DBSV: COSCO Q310 - Upside surprise

From DBSV.

Cosco : Upside surprise!

• 147% rise in 3Q earnings blew estimates, 9M10 accounts for 88% of consensus’ full year forecast • Fuelled by improved shipbuilding margins, tax savings and lower operating costs

• FY10F raised 10%; street to upgrade earnings and TPs

• BUY the powerful recovery play; TP S$2.35

3Q10 is a confidence booster.
3Q net earnings rose 147% yoy to S$55.1m on higher sales from all divisions except conversions, strong margin recovery from shipbuilding, and cost savings from preferential tax rate and tightened cost management.

Shipbuilding margins leaped further.
Adding back the cost overrun provision of S$27.6m for heavy lifts, bottomline would have been stronger at over S$70m, raises overall margins by 2.8ppt. In particular, gross margin for bulk carriers is estimated to have lifted to c10% from 6-8% in 2Q. We believe this is owing to efficiency gains, cuts in staff headcount and lower steel cost.

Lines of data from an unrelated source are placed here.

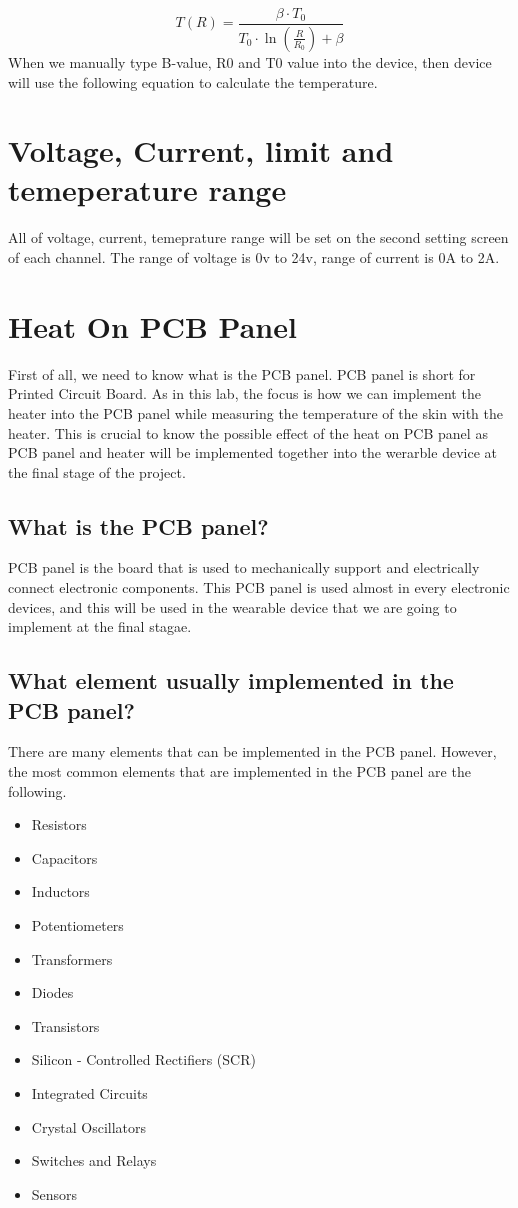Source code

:\documentclass{article}
\begin{document}
\begin{equation}
    T(R) = \frac{\beta \cdot T_0}{T_0 \cdot \ln\left(\frac{R}{R_0}\right) + \beta}
\end{equation}
When we manually type B-value, R0 and T0 value into the device, then device will use the following equation to calculate the temperature.
\section{Voltage, Current, limit and temeperature range}
All of voltage, current, temeprature range will be set on the second setting screen of each channel. 
The range of voltage is 0v to 24v, range of current is 0A to 2A. 
\section{Heat On PCB Panel}
First of all, we need to know what is the PCB panel.
PCB panel is short for Printed Circuit Board.
As in this lab, the focus is how we can implement the heater into the PCB panel while measuring the temperature
of the skin with the heater.
This is crucial to know the possible effect of the heat on PCB panel 
as PCB panel and heater will be implemented together into the werarble device at the final stage of the project.
\subsection{What is the PCB panel?}
PCB panel is the board that is used to mechanically support and electrically connect electronic components.
This PCB panel is used almost in every electronic devices, and this will be used in the wearable device that we are 
going to implement at the final stagae. 
\subsection{What element usually implemented in the PCB panel?}
There are many elements that can be implemented in the PCB panel.
However, the most common elements that are implemented in the PCB panel are the following.
\begin{itemize}
    \item Resistors
    \item Capacitors
    \item Inductors
    \item Potentiometers
    \item Transformers
    \item Diodes
    \item Transistors
    \item Silicon - Controlled Rectifiers (SCR)
    \item Integrated Circuits
    \item Crystal Oscillators 
    \item Switches and Relays
    \item Sensors
\end{itemize}
\end{document}
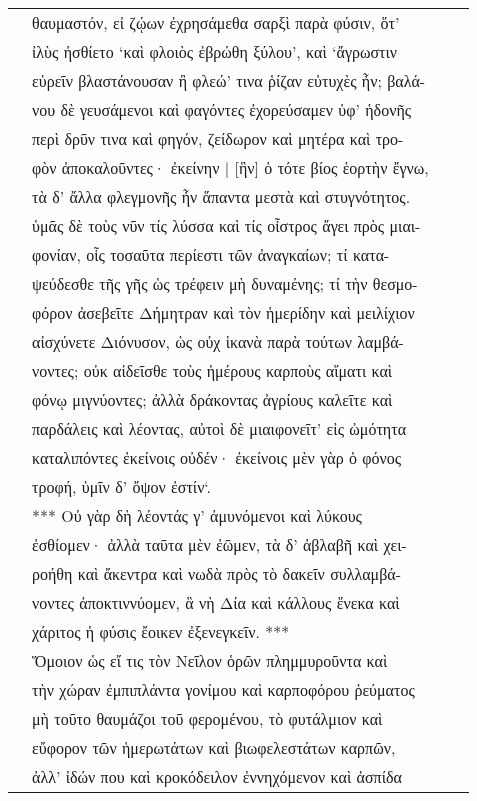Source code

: \documentclass[a4paper,12pt]{article}
\begin{document}
\begin{center}
\begin{xtabular}{p{1cm}p{10.5454545454545cm}p{0.8cm}p{0cm}}
&θαυμαστόν, εἰ ζῴων ἐχρησάμεθα σαρξὶ παρὰ φύσιν, ὅτ’ &&\\
&ἰλὺς ἠσθίετο ‘καὶ φλοιὸς ἐβρώθη ξύλου’, καὶ ‘ἄγρωστιν &&\\
&εὑρεῖν βλαστάνουσαν ἢ φλεώ’ τινα ῥίζαν εὐτυχὲς ἦν; βαλά-&&\\
&νου δὲ γευσάμενοι καὶ φαγόντες ἐχορεύσαμεν ὑφ’ ἡδονῆς &&\\
&περὶ δρῦν τινα καὶ φηγόν, ζείδωρον καὶ μητέρα καὶ τρο- &&\\
&φὸν ἀποκαλοῦντες· ἐκείνην | [ἣν] ὁ τότε βίος ἑορτὴν ἔγνω, &&\\
&τὰ δ’ ἄλλα φλεγμονῆς ἦν ἅπαντα μεστὰ καὶ στυγνότητος. &&\\
&ὑμᾶς δὲ τοὺς νῦν τίς λύσσα καὶ τίς οἶστρος ἄγει πρὸς μιαι-&&\\
&φονίαν, οἷς τοσαῦτα περίεστι τῶν ἀναγκαίων; τί κατα-&&\\
&ψεύδεσθε τῆς γῆς ὡς τρέφειν μὴ δυναμένης; τί τὴν θεσμο-&&\\
&φόρον ἀσεβεῖτε Δήμητραν καὶ τὸν ἡμερίδην καὶ μειλίχιον &&\\
&αἰσχύνετε Διόνυσον, ὡς οὐχ ἱκανὰ παρὰ τούτων λαμβά-&&\\
&νοντες; οὐκ αἰδεῖσθε τοὺς ἡμέρους καρποὺς αἵματι καὶ &&\\
&φόνῳ μιγνύοντες; ἀλλὰ δράκοντας ἀγρίους καλεῖτε καὶ &&\\
&παρδάλεις καὶ λέοντας, αὐτοὶ δὲ μιαιφονεῖτ’ εἰς ὠμότητα &&\\
&καταλιπόντες ἐκείνοις οὐδέν· ἐκείνοις μὲν γὰρ ὁ φόνος &&\\
&τροφή, ὑμῖν δ’ ὄψον ἐστίν‘. &&\\
&*** Οὐ γὰρ δὴ λέοντάς γ’ ἀμυνόμενοι καὶ λύκους &&\\
&ἐσθίομεν· ἀλλὰ ταῦτα μὲν ἐῶμεν, τὰ δ’ ἀβλαβῆ καὶ χει-&&\\
&ροήθη καὶ ἄκεντρα καὶ νωδὰ πρὸς τὸ δακεῖν συλλαμβά-&&\\
&νοντες ἀποκτιννύομεν, ἃ νὴ Δία καὶ κάλλους ἕνεκα καὶ &&\\
&χάριτος ἡ φύσις ἔοικεν ἐξενεγκεῖν. *** &&\\
&Ὅμοιον ὡς εἴ τις τὸν Νεῖλον ὁρῶν πλημμυροῦντα καὶ &&\\
&τὴν χώραν ἐμπιπλάντα γονίμου καὶ καρποφόρου ῥεύματος &&\\
&μὴ τοῦτο θαυμάζοι τοῦ φερομένου, τὸ φυτάλμιον καὶ &&\\
&εὔφορον τῶν ἡμερωτάτων καὶ βιωφελεστάτων καρπῶν,  &&\\
&ἀλλ’ ἰδών που καὶ κροκόδειλον ἐννηχόμενον καὶ ἀσπίδα &&\\

\end{xtabular}
\end{center}
\end{document}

We expect margin improvement to be sustainable, as projects delivered next year are based on higher shipbuilding prices secured in 2007 vs lower cost of steel.

Street to play catch up.
9M10 net profit of S$155m beats our already highest estimate on the street, accounting for 81% and 88% of our and consensus’ full year estimates. We believe the street will react positively on this set of strong results and bring about FY11 earnings upgrades closer to our 25%-above-consensus forecasts. We are leaving our FY11 numbers intact, but tweaked FY10 estimate upwards by 10% to reflect the lower tax rate and operating costs.

Target order wins met.
Cosco has won US$1.8bn new orders YTD, hitting our FY10 assumption. Current order book of US$6.1bn will sustain workflow till 1Q13. Going into 2011, offshore orders should take centre-stage with expected order wins of US$2.15bn in anticipation of 2-3 turnkey projects including SEVAN drilling rigs and FPSOs.

Earnings turnaround play.
We expect sequential improvement in shipbuilding earnings over the next few quarters to underpin share price performance. There is ample room for growth as Cosco maximizes the utilization of its seven shipyards. Maintain BUY. Our TP of $2.35 is based on blended fair values based on SOTP (S$2.13) and P/BV (S$2.59). Key risks to our forecast lie in RMB appreciation, rising steel cost, weak shipping rates and project execution.